WHAT THIS TASK INVOLVES = Across the following data, how many lines include the string "tabular"? Reply with the number and nothing more.

[Opening SUPPLIED MATERIAL section]

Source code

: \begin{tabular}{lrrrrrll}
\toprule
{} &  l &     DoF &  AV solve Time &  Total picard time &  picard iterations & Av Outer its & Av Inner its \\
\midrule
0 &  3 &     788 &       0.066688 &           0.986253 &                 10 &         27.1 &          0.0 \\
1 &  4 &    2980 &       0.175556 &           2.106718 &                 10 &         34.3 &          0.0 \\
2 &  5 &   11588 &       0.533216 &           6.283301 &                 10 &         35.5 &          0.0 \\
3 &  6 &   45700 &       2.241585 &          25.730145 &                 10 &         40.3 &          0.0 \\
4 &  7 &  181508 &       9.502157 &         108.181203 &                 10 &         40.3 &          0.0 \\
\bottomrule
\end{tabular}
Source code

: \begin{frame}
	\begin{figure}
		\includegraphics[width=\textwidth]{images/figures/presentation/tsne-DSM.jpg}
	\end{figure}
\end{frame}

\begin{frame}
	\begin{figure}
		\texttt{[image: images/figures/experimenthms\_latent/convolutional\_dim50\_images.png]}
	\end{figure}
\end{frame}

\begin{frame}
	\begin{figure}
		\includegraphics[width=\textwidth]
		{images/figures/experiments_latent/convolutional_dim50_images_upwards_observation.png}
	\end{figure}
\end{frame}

[Closing SUPPLIED MATERIAL section]

PROBLEM SOLUTION = 2